Work instruction: From the records, pick out and copy each line containing "https".

(Items from a data source)
====

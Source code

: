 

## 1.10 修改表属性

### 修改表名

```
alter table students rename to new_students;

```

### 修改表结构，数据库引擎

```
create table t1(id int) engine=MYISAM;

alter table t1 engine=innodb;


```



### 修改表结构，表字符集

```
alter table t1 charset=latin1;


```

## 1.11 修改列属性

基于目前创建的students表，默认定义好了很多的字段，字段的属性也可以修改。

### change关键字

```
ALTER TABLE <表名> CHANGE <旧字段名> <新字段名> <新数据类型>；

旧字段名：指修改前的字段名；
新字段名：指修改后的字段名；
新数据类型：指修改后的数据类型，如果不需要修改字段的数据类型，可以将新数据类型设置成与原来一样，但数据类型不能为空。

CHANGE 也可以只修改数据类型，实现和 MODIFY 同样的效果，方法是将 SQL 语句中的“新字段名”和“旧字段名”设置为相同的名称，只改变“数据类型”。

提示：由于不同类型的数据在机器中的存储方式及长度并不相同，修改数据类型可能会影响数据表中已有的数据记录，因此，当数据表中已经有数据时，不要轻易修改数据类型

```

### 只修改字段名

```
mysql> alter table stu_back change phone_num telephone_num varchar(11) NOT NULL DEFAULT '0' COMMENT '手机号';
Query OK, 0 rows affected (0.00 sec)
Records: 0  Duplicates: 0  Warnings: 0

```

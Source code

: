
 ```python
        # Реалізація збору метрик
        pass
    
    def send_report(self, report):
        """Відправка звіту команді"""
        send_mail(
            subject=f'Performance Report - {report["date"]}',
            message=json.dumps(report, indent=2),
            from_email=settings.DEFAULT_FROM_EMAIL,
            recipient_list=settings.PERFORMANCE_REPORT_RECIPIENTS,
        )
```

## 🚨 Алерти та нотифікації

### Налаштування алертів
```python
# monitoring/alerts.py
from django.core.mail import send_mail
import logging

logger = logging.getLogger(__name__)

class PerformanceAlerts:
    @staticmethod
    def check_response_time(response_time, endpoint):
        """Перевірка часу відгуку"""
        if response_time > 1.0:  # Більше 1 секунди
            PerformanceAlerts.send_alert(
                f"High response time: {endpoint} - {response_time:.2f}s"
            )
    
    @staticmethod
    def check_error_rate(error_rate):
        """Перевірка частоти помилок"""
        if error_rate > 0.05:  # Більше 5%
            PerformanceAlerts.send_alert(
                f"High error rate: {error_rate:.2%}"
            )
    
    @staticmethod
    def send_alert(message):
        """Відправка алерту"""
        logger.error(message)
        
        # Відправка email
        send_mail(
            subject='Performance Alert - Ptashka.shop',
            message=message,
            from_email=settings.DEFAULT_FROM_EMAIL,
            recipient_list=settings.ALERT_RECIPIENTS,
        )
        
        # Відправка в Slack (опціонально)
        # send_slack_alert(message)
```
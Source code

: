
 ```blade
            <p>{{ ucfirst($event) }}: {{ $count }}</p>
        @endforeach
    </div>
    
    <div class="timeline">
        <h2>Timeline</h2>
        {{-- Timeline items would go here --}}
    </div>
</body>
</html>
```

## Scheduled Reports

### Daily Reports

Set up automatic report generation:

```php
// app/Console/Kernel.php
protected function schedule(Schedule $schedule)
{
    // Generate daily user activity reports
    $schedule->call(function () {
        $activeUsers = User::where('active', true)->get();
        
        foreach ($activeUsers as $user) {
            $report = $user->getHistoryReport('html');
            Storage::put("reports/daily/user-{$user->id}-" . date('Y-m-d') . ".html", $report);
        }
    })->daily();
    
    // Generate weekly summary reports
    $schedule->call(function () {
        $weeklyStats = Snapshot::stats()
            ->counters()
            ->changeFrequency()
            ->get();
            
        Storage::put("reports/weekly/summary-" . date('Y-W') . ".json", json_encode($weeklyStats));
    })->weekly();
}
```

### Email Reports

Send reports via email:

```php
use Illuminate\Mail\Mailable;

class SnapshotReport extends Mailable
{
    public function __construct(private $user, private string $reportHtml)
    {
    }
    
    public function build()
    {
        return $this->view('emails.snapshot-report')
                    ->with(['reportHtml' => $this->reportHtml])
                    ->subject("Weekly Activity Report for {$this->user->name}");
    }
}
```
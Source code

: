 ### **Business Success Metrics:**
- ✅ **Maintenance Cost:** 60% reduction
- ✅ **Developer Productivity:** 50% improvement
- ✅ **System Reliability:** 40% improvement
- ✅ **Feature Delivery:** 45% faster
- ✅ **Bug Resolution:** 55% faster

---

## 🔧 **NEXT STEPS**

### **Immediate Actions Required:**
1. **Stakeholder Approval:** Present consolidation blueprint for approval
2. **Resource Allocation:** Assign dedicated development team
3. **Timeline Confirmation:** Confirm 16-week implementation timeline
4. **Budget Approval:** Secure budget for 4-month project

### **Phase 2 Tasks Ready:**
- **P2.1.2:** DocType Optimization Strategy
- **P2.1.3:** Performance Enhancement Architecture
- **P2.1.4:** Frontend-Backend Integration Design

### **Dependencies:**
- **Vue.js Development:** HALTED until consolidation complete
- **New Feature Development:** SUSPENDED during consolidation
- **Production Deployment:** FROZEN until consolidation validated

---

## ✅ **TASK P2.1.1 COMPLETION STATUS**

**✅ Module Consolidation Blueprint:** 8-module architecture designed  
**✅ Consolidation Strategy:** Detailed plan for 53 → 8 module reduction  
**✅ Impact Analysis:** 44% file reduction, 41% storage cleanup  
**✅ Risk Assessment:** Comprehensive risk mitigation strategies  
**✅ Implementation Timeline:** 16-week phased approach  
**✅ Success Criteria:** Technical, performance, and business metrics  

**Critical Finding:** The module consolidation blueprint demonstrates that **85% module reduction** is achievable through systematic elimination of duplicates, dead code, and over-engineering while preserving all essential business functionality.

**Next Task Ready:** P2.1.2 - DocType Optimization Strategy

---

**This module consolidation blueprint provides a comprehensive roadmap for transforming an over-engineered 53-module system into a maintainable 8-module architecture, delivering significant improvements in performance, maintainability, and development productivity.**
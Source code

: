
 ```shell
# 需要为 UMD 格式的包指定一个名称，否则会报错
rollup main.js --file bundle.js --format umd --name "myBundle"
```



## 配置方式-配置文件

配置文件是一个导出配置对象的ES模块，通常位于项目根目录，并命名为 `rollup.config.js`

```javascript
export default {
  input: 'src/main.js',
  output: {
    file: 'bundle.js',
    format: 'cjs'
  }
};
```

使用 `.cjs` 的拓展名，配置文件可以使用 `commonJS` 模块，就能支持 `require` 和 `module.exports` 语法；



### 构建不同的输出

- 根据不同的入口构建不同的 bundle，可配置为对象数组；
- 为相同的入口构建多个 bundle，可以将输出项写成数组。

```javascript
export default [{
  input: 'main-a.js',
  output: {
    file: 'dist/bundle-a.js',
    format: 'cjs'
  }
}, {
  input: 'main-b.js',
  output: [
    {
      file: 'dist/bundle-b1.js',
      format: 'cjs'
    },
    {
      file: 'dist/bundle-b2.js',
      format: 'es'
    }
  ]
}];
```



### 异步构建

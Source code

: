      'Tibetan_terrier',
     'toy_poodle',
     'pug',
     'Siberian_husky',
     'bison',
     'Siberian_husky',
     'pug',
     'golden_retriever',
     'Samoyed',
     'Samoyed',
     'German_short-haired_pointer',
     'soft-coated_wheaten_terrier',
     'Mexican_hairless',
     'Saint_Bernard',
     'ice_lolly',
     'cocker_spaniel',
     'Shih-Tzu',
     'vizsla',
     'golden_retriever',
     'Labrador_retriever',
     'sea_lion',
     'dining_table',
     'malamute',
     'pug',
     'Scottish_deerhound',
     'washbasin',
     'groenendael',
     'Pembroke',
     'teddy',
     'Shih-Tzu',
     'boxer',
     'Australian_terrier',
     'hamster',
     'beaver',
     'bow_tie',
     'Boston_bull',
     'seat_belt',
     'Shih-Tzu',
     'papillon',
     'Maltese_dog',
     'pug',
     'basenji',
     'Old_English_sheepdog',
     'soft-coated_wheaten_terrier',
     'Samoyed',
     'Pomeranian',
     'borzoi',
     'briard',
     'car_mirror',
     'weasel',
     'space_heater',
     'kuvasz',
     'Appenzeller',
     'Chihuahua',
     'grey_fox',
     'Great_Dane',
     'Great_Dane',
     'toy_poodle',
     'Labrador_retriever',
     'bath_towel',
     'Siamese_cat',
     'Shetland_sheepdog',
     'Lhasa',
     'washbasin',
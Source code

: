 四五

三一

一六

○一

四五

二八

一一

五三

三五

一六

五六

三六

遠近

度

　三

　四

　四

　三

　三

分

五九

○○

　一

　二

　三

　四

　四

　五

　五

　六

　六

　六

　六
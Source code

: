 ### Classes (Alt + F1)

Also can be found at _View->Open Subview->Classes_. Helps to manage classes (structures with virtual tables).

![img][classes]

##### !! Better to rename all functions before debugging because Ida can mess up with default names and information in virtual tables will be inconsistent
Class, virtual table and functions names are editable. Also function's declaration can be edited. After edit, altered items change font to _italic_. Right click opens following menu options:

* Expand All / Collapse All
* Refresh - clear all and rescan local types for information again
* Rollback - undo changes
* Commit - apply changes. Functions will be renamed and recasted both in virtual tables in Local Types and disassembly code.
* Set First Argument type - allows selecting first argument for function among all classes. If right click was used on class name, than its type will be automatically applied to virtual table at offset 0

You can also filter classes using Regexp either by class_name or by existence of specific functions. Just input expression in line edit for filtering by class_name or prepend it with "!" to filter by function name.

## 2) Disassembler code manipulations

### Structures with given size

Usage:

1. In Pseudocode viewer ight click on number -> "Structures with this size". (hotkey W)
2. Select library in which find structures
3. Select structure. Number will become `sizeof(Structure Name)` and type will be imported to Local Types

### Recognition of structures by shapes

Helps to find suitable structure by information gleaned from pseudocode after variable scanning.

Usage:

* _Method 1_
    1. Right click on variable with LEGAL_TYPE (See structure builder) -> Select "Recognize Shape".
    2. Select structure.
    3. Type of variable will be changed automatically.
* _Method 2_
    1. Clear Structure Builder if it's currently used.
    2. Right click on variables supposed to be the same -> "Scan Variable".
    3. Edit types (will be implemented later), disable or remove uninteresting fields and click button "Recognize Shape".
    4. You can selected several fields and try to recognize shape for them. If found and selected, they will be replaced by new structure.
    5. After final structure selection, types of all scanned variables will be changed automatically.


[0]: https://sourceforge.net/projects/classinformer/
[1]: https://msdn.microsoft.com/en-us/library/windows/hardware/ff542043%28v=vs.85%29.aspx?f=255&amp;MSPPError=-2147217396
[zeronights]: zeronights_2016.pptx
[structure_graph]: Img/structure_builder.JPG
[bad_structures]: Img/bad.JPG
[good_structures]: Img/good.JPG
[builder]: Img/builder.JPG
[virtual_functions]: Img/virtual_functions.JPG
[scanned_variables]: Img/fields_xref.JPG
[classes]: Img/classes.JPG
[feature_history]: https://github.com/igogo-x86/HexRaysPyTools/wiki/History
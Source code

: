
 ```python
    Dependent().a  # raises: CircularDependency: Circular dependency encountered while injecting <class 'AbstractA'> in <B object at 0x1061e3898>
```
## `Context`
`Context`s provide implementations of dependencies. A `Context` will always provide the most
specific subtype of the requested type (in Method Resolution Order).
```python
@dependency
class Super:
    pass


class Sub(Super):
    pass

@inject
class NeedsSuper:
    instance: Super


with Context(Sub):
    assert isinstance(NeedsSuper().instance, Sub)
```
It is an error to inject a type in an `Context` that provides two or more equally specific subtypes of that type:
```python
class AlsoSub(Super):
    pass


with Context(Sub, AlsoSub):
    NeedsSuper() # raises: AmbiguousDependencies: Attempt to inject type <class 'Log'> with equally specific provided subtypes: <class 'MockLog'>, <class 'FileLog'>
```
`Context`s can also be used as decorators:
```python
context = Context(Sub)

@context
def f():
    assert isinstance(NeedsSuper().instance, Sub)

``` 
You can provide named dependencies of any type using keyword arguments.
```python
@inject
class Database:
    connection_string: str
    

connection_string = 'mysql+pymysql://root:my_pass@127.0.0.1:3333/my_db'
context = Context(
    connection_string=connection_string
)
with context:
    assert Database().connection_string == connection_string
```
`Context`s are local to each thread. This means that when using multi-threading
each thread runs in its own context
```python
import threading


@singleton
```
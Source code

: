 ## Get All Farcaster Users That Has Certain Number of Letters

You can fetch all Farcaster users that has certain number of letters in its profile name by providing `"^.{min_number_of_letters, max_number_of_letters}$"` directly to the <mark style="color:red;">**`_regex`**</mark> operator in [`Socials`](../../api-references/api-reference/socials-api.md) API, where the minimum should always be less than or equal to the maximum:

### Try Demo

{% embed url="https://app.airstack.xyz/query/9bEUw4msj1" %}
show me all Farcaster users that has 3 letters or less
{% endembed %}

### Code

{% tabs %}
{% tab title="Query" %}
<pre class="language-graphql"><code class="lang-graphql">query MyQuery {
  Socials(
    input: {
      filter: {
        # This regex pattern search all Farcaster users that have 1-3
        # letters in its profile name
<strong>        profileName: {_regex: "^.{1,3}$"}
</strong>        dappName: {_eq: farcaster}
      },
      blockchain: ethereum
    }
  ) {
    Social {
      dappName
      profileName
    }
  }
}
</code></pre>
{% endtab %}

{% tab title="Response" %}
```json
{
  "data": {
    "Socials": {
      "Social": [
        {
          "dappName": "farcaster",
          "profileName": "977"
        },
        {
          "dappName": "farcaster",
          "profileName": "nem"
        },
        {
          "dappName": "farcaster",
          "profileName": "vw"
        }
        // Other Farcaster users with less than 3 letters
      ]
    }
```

====

Reply to the exercise:
[0]: https://sourceforge.net/projects/classinformer/
[1]: https://msdn.microsoft.com/en-us/library/windows/hardware/ff542043%28v=vs.85%29.aspx?f=255&amp;MSPPError=-2147217396
[feature_history]: https://github.com/igogo-x86/HexRaysPyTools/wiki/History
{% embed url="https://app.airstack.xyz/query/9bEUw4msj1" %}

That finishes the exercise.